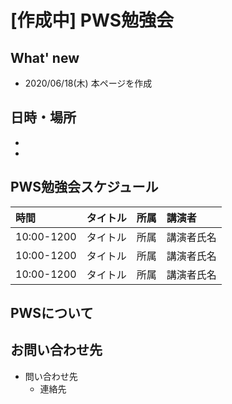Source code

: # [作成中] PWS勉強会



## What' new

- 2020/06/18(木) 本ページを作成

## 日時・場所
- 
- 


## PWS勉強会スケジュール

|時間|タイトル|所属|講演者|
| :--- |:---|:---|:---|
| 10:00-1200 | タイトル | 所属 |講演者氏名|
| 10:00-1200 | タイトル | 所属 |講演者氏名|
| 10:00-1200 | タイトル | 所属 |講演者氏名|


## PWSについて


## お問い合わせ先

- 問い合わせ先
  - 連絡先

* * * *

Write the records out once more, exactly as they appear, with no pictures.

Source code

: # [作成中] PWS勉強会



## What' new

- 2020/06/18(木) 本ページを作成

## 日時・場所
- 
- 


## PWS勉強会スケジュール

|時間|タイトル|所属|講演者|
| :--- |:---|:---|:---|
| 10:00-1200 | タイトル | 所属 |講演者氏名|
| 10:00-1200 | タイトル | 所属 |講演者氏名|
| 10:00-1200 | タイトル | 所属 |講演者氏名|


## PWSについて


## お問い合わせ先

- 問い合わせ先
  - 連絡先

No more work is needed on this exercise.